● **EXERCISE OBJECTIVE**:
Retype exactly the span of lines below from the one with "visualisation and are" through the one with "of fields (columns)". Do not include pictures.

● **GIVEN DATA**:

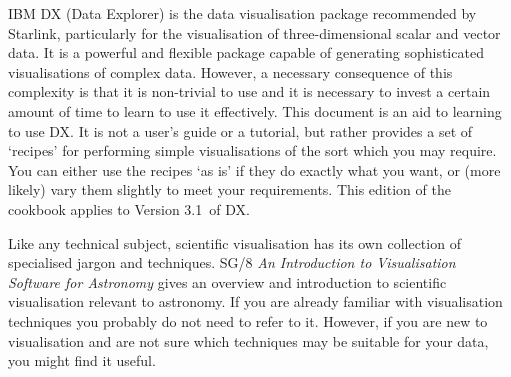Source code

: \documentclass[twoside,11pt]{article}
\newcommand{\DXversion}{3.1~}
\newcommand{\xref}[3]{#1}
\begin{document}
IBM DX (Data Explorer) is the data visualisation package recommended by
Starlink, particularly for the visualisation of three-dimensional
scalar and vector data. It is a powerful and flexible package capable
of generating sophisticated visualisations of complex data. However, a
necessary consequence of this complexity is that it is non-trivial to
use and it is necessary to invest a certain amount of time to learn to
use it effectively. This document is an aid to learning to use DX. It
is not a user's guide or a tutorial, but rather provides a set of
`recipes' for performing simple visualisations of the sort which
you may require. You can either use the recipes `as is' if they do
exactly what you want, or (more likely) vary them slightly to meet
your requirements. This edition of the cookbook applies to Version
\DXversion of DX.

Like any technical subject, scientific visualisation has its own
collection of specialised jargon and techniques. SG/8 \xref{{\it An
Introduction to Visualisation Software for Astronomy}}{sg8}{}\cite{SG8}
gives an overview and introduction to scientific visualisation relevant
to astronomy. If you are already familiar with visualisation techniques
you probably do not need to refer to it. However, if you are new to
visualisation and are not sure which techniques may be suitable for your
data, you might find it useful.
\end{document}

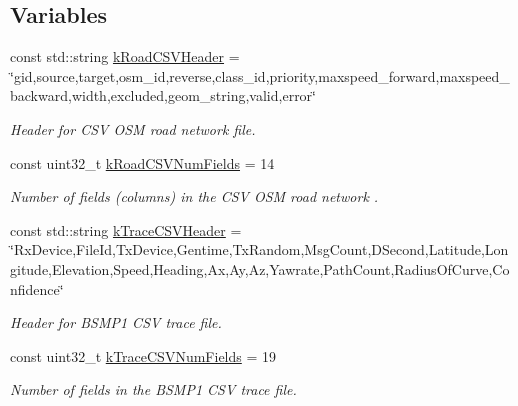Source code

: \subsection*{Variables}
\begin{DoxyCompactItemize}
\item 
const std\+::string \hyperlink{namespacegeo__data_a969af86800f6c61411452280db2d47dc}{k\+Road\+C\+S\+V\+Header} = \char`\"{}gid,source,target,osm\+\_\+id,reverse,class\+\_\+id,priority,maxspeed\+\_\+forward,maxspeed\+\_\+backward,width,excluded,geom\+\_\+string,valid,error\char`\"{}\hypertarget{namespacegeo__data_a969af86800f6c61411452280db2d47dc}{}\label{namespacegeo__data_a969af86800f6c61411452280db2d47dc}

\begin{DoxyCompactList}\small\item\em Header for C\+SV O\+SM road network file. \end{DoxyCompactList}\item 
const uint32\+\_\+t \hyperlink{namespacegeo__data_a714ca3d923889110e62e69997dbbcb41}{k\+Road\+C\+S\+V\+Num\+Fields} = 14\hypertarget{namespacegeo__data_a714ca3d923889110e62e69997dbbcb41}{}\label{namespacegeo__data_a714ca3d923889110e62e69997dbbcb41}

\begin{DoxyCompactList}\small\item\em Number of fields (columns) in the C\+SV O\+SM road network . \end{DoxyCompactList}\item 
const std\+::string \hyperlink{namespacegeo__data_abe7f3abbcd66372e8490f8d5adea3787}{k\+Trace\+C\+S\+V\+Header} = \char`\"{}Rx\+Device,File\+Id,Tx\+Device,Gentime,Tx\+Random,Msg\+Count,D\+Second,Latitude,Longitude,Elevation,Speed,Heading,Ax,Ay,Az,Yawrate,Path\+Count,Radius\+Of\+Curve,Confidence\char`\"{}\hypertarget{namespacegeo__data_abe7f3abbcd66372e8490f8d5adea3787}{}\label{namespacegeo__data_abe7f3abbcd66372e8490f8d5adea3787}

\begin{DoxyCompactList}\small\item\em Header for B\+S\+M\+P1 C\+SV trace file. \end{DoxyCompactList}\item 
const uint32\+\_\+t \hyperlink{namespacegeo__data_a50a14f246f326d96bd1fd63479262885}{k\+Trace\+C\+S\+V\+Num\+Fields} = 19\hypertarget{namespacegeo__data_a50a14f246f326d96bd1fd63479262885}{}\label{namespacegeo__data_a50a14f246f326d96bd1fd63479262885}

\begin{DoxyCompactList}\small\item\em Number of fields in the B\+S\+M\+P1 C\+SV trace file. \end{DoxyCompactList}\end{DoxyCompactItemize}


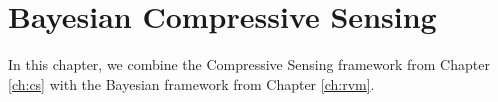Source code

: \chapter{Bayesian Compressive Sensing}
\label{ch:bcs}
In this chapter, we combine the Compressive Sensing framework from Chapter \ref{ch:cs} with the Bayesian framework from Chapter \ref{ch:rvm}.







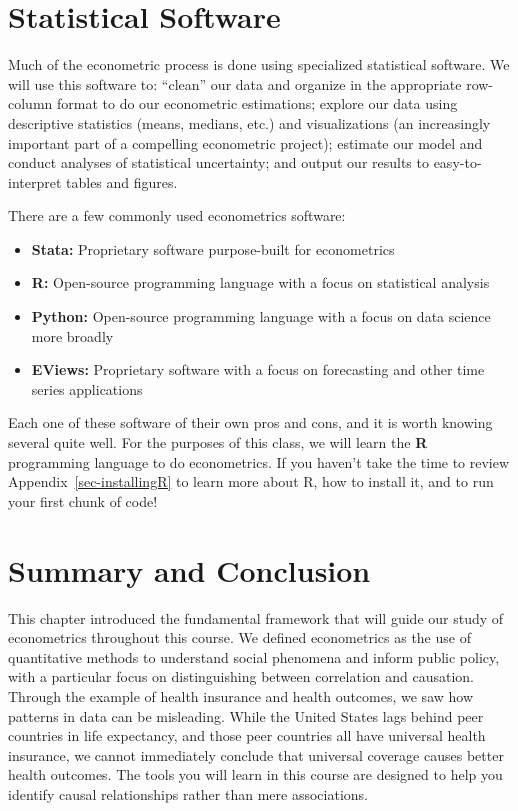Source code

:\documentclass[
  letterpaper,
  DIV=11,
  numbers=noendperiod]{scrreprt}
\providecommand{\tightlist}{%
  \setlength{\itemsep}{0pt}\setlength{\parskip}{0pt}}
\begin{document}
\section{Statistical Software}\label{statistical-software-1}

Much of the econometric process is done using specialized statistical
software. We will use this software to: ``clean'' our data and organize
in the appropriate row-column format to do our econometric estimations;
explore our data using descriptive statistics (means, medians, etc.) and
visualizations (an increasingly important part of a compelling
econometric project); estimate our model and conduct analyses of
statistical uncertainty; and output our results to easy-to-interpret
tables and figures.

There are a few commonly used econometrics software:

\begin{itemize}
\tightlist
\item
  \textbf{Stata:} Proprietary software purpose-built for econometrics
\item
  \textbf{R:} Open-source programming language with a focus on
  statistical analysis
\item
  \textbf{Python:} Open-source programming language with a focus on data
  science more broadly
\item
  \textbf{EViews:} Proprietary software with a focus on forecasting and
  other time series applications
\end{itemize}

Each one of these software of their own pros and cons, and it is worth
knowing several quite well. For the purposes of this class, we will
learn the \textbf{R} programming language to do econometrics. If you
haven't take the time to review Appendix~\ref{sec-installingR} to learn
more about R, how to install it, and to run your first chunk of code!

\section{Summary and Conclusion}\label{summary-and-conclusion}

This chapter introduced the fundamental framework that will guide our
study of econometrics throughout this course. We defined econometrics as
the use of quantitative methods to understand social phenomena and
inform public policy, with a particular focus on distinguishing between
correlation and causation. Through the example of health insurance and
health outcomes, we saw how patterns in data can be misleading. While
the United States lags behind peer countries in life expectancy, and
those peer countries all have universal health insurance, we cannot
immediately conclude that universal coverage causes better health
outcomes. The tools you will learn in this course are designed to help
you identify causal relationships rather than mere associations.
\end{document}

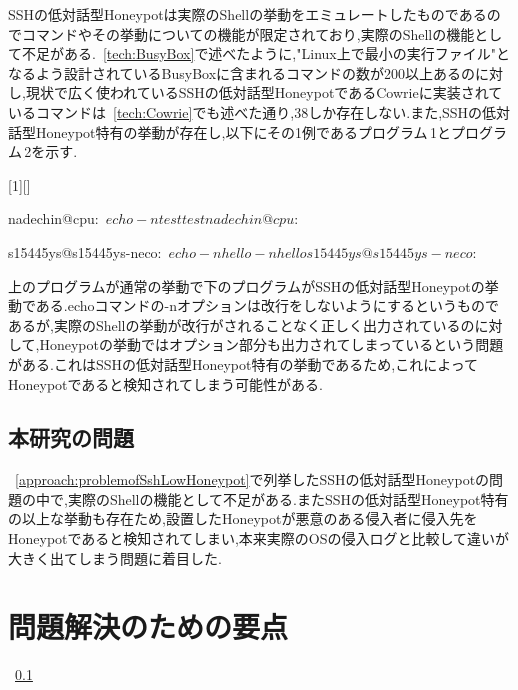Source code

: \label{approach:LowHoneypotCommand}
SSHの低対話型Honeypotは実際のShellの挙動をエミュレートしたものであるのでコマンドやその挙動についての機能が限定されており,実際のShellの機能として不足がある.~\ref{tech:BusyBox}で述べたように,"Linux上で最小の実行ファイル"となるよう設計されているBusyBoxに含まれるコマンドの数が200以上あるのに対し,現状で広く使われているSSHの低対話型HoneypotであるCowrieに実装されているコマンドは~\ref{tech:Cowrie}でも述べた通り,38しか存在しない.また,SSHの低対話型Honeypot特有の挙動が存在し,以下にその1例であるプログラム\,1とプログラム\,2を示す.

\vspace{5mm}
[1][]
    {\lstset{
        frame=single,
        basicstyle=\ttfamily,
        numbers=left,
        numbersep=10pt,
        tabsize=2,
        extendedchars=true,
        xleftmargin=17pt,
        framexleftmargin=17pt,
        #1
    }
}{}

\begin{mylisting}[language=sh,caption=正しいShellの挙動]
nadechin@cpu:~$ echo -n test
testnadechin@cpu:~$
\end{mylisting}

\begin{mylisting}[language=sh,caption=Kippo特有の異常な挙動の例]
s15445ys@s15445ys-neco:~$ echo -n hello
-n hello
s15445ys@s15445ys-neco:~$
\end{mylisting}

上のプログラムが通常の挙動で下のプログラムがSSHの低対話型Honeypotの挙動である.echoコマンドの-nオプションは改行をしないようにするというものであるが,実際のShellの挙動が改行がされることなく正しく出力されているのに対して,Honeypotの挙動ではオプション部分も出力されてしまっているという問題がある.これはSSHの低対話型Honeypot特有の挙動であるため,これによってHoneypotであると検知されてしまう可能性がある.


\subsection{本研究の問題}
\label{approach:subproblem}
~\ref{approach:problemofSshLowHoneypot}で列挙したSSHの低対話型Honeypotの問題の中で,実際のShellの機能として不足がある.またSSHの低対話型Honeypot特有の以上な挙動も存在ため,設置したHoneypotが悪意のある侵入者に侵入先をHoneypotであると検知されてしまい,本来実際のOSの侵入ログと比較して違いが大きく出てしまう問題に着目した.

\section{問題解決のための要点}
\label{approach:YotenForProblem}
~\ref{approach:subproblem}

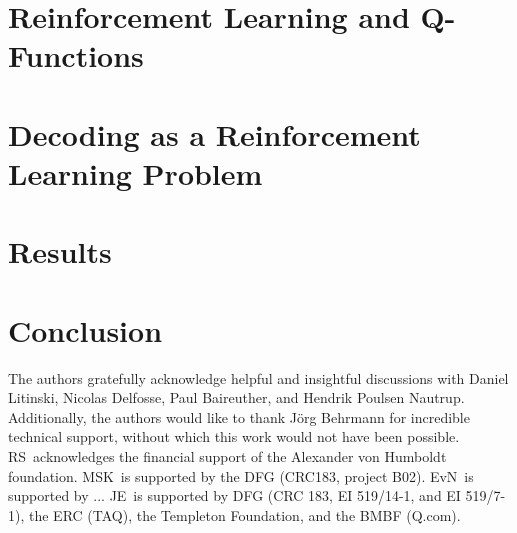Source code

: \documentclass[onecolumn,preprintnumbers,amsmath,amssymb,notitlepage,nofootinbib,longbibliography,superscriptaddress,aps,pra,10pt]{revtex4-1}
\begin{document}
\section{Reinforcement Learning and Q-Functions}\label{s:reinforcement_learning}
\section{Decoding as a Reinforcement Learning Problem}\label{s:decoding_as_rl}
\section{Results}\label{s:results}
\section{Conclusion}\label{s:conclusions}


\begin{acknowledgments}
	The authors gratefully acknowledge helpful and insightful discussions with Daniel Litinski, Nicolas Delfosse, Paul Baireuther, and Hendrik Poulsen Nautrup.
	Additionally, the authors would like to thank J\"{o}rg Behrmann for incredible technical support, without which this work would not have been possible.
	RS\ acknowledges the financial support of the Alexander von Humboldt foundation.
	MSK\ is supported by the DFG (CRC183, project B02).
	EvN\ is supported by ...
	JE\ is supported by DFG (CRC 183, EI 519/14-1, and EI 519/7-1), the ERC (TAQ), the Templeton Foundation, and the BMBF (Q.com).
\end{acknowledgments}


\end{document}
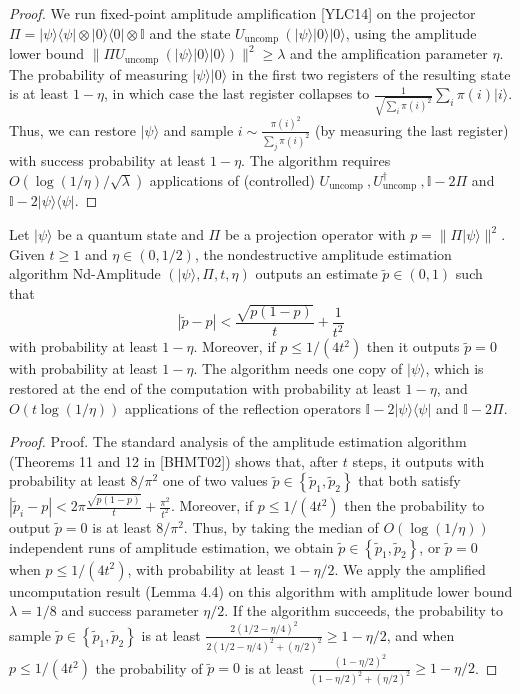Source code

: \begin{proof}
	We run fixed-point amplitude amplification [YLC14] on the projector $\Pi=|\psi\rangle\langle\psi|\otimes| 0\rangle\langle 0| \otimes \mathbb{I}$ and the state $U_{\text {uncomp }}\left(|\psi\rangle|0\rangle|0\rangle\right.$, using the amplitude lower bound $\| \Pi U_{\text {uncomp }}(|\psi\rangle|0\rangle|0\rangle) \|^2 \geq \lambda$ and the amplification parameter $\eta$. The probability of measuring $|\psi\rangle|0\rangle$ in the first two registers of the resulting state is at least $1-\eta$, in which case the last register collapses to $\frac{1}{\sqrt{\sum_i \pi(i)^2}} \sum_i \pi(i)|i\rangle$. Thus, we can restore $|\psi\rangle$ and sample $i \sim \frac{\pi(i)^2}{\sum_j \pi(i)^2}$ (by measuring the last register) with success probability at least $1-\eta$. The algorithm requires $O(\log (1 / \eta) / \sqrt{\lambda})$ applications of (controlled) $U_{\text {uncomp }}, U_{\text {uncomp }}^{\dagger}, \mathbb{I}-2 \Pi$ and $\mathbb{I}-2|\psi\rangle\langle\psi|$.
\end{proof}
\begin{lemma}
	 Let $|\psi\rangle$ be a quantum state and $\Pi$ be a projection operator with $p=\| \Pi|\psi\rangle \|^2$. Given $t \geq 1$ and $\eta \in(0,1 / 2)$, the nondestructive amplitude estimation algorithm Nd-Amplitude $(|\psi\rangle, \Pi, t, \eta)$ outputs an estimate $\widetilde{p} \in(0,1)$ such that
$$
|\widetilde{p}-p|<\frac{\sqrt{p(1-p)}}{t}+\frac{1}{t^2}
$$
with probability at least $1-\eta$. Moreover, if $p \leq 1 /\left(4 t^2\right)$ then it outputs $\widetilde{p}=0$ with probability at least $1-\eta$. The algorithm needs one copy of $|\psi\rangle$, which is restored at the end of the computation with probability at least $1-\eta$, and $O(t \log (1 / \eta))$ applications of the reflection operators $\mathbb{I}-2|\psi\rangle\langle\psi|$ and $\mathbb{I}-2 \Pi$.
\end{lemma}
\begin{proof}
Proof. The standard analysis of the amplitude estimation algorithm (Theorems 11 and 12 in [BHMT02]) shows that, after $t$ steps, it outputs with probability at least $8 / \pi^2$ one of two values $\widetilde{p} \in\left\{\widetilde{p}_1, \widetilde{p}_2\right\}$ that both satisfy $\left|\widetilde{p}_i-p\right|<2 \pi \frac{\sqrt{p(1-p)}}{t}+\frac{\pi^2}{t^2}$. Moreover, if $p \leq 1 /\left(4 t^2\right)$ then the probability to output $\widetilde{p}=0$ is at least $8 / \pi^2$. Thus, by taking the median of $O(\log (1 / \eta))$ independent runs of amplitude estimation, we obtain $\widetilde{p} \in\left\{\widetilde{p}_1, \widetilde{p}_2\right\}$, or $\widetilde{p}=0$ when $p \leq 1 /\left(4 t^2\right)$, with probability at least $1-\eta / 2$. We apply the amplified uncomputation result (Lemma 4.4) on this algorithm with amplitude lower bound $\lambda=1 / 8$ and success parameter $\eta / 2$. If the algorithm succeeds, the probability to sample $\widetilde{p} \in\left\{\widetilde{p}_1, \widetilde{p}_2\right\}$ is at least $\frac{2(1 / 2-\eta / 4)^2}{2(1 / 2-\eta / 4)^2+(\eta / 2)^2} \geq 1-\eta / 2$, and when $p \leq 1 /\left(4 t^2\right)$ the probability of $\widetilde{p}=0$ is at least $\frac{(1-\eta / 2)^2}{(1-\eta / 2)^2+(\eta / 2)^2} \geq 1-\eta / 2$.
\end{proof}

● **RESPONSE AREA**:
visualisation and are not sure which techniques may be suitable for your
data, you might find it useful.
\end{document}

Source code

: \subsection*{Variables}
\begin{DoxyCompactItemize}
\item 
const std\+::string \hyperlink{namespacegeo__data_a969af86800f6c61411452280db2d47dc}{k\+Road\+C\+S\+V\+Header} = \char`\"{}gid,source,target,osm\+\_\+id,reverse,class\+\_\+id,priority,maxspeed\+\_\+forward,maxspeed\+\_\+backward,width,excluded,geom\+\_\+string,valid,error\char`\"{}\hypertarget{namespacegeo__data_a969af86800f6c61411452280db2d47dc}{}\label{namespacegeo__data_a969af86800f6c61411452280db2d47dc}

\begin{DoxyCompactList}\small\item\em Header for C\+SV O\+SM road network file. \end{DoxyCompactList}\item 
const uint32\+\_\+t \hyperlink{namespacegeo__data_a714ca3d923889110e62e69997dbbcb41}{k\+Road\+C\+S\+V\+Num\+Fields} = 14\hypertarget{namespacegeo__data_a714ca3d923889110e62e69997dbbcb41}{}\label{namespacegeo__data_a714ca3d923889110e62e69997dbbcb41}

\begin{DoxyCompactList}\small\item\em Number of fields (columns) in the C\+SV O\+SM road network . \end{DoxyCompactList}\item 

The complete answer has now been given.